I then generate 500,000 rows with a simple integer id and the entry ‘TEST’ in the ‘Test_Description’ column.
In one window of SSMS I now set up a query to update this column on every row. For text-based test data I tend to use a text file of ‘War and Peace’, from Project Gutenberg. For this test I just use the first paragraph.
In another window I set up a query to return every row from the same table, specifying ‘READ UNCOMMITTED’ isolation level.
Once prepared I run the two queries together:
The update has returned a count of 500,000, which matches the number or rows I placed into that table.
However, the select has returned a count of 586,078. Considerably higher than the number of rows within that table. In addition, it can be seen within the results that I’m retrieving a mixture of updated and non-updated rows.
Exporting the results to a csv file and then into Excel, I can sort the results and see a large number of duplicates (based on the ID column):
The Select found the rows before they were updated, and then again when the page split had moved the data, retrieving the row twice.
If I leave the select query to run once the update has completed, I get 500,000 rows – all updated.

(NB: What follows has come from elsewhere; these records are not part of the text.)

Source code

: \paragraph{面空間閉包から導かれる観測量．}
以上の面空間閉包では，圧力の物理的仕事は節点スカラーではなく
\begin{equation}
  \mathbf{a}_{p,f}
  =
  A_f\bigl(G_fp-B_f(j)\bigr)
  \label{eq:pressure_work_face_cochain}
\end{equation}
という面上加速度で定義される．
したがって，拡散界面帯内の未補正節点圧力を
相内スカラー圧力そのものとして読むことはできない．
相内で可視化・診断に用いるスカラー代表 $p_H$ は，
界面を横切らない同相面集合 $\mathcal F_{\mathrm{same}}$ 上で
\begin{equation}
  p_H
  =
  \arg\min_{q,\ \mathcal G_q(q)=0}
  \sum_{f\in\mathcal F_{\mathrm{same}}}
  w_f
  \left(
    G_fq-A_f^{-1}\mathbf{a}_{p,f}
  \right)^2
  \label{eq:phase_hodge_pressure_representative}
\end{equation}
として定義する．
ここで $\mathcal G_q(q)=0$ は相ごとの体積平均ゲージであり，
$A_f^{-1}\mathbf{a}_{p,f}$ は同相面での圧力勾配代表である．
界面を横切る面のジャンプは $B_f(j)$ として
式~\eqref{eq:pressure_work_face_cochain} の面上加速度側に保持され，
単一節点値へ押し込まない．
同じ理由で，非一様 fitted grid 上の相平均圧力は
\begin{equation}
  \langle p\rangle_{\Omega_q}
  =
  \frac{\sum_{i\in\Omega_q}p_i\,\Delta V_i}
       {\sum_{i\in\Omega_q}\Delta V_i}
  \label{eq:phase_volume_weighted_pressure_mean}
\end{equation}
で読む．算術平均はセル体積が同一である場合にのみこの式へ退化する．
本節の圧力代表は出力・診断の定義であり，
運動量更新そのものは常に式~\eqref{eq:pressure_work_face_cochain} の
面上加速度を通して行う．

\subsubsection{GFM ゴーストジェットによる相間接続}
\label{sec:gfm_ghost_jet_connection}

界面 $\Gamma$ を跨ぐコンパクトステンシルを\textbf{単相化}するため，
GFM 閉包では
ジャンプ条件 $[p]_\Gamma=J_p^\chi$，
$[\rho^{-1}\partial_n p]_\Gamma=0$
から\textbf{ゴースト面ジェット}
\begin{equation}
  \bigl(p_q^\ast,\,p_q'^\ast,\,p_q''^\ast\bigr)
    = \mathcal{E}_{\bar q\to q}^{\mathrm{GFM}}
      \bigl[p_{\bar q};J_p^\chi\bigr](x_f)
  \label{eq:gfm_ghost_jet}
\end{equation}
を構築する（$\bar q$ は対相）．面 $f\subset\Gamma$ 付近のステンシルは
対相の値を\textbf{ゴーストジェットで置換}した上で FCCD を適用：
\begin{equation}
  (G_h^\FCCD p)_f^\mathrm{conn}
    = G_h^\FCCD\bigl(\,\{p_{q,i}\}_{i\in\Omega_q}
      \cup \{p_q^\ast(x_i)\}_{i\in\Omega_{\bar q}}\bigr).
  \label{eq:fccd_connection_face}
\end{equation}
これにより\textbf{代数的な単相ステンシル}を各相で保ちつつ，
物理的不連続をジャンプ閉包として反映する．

This was a relatively easy test to set up, and has been consistent in the fact that it has duplicated a large number of rows every time. Of course, specifying a fill factor of 100 would pretty much guarantee a page split somewhere, but in the day-to-day operations of most databases, pages will become full and splits will happen eventually. So the scale of the issue might not be as large as the example I’ve created, but the underlying issue may still be present.
Obviously, if this was something more important that a short piece of text (financial data, for example) then the results derived from this query would be wildly inaccurate.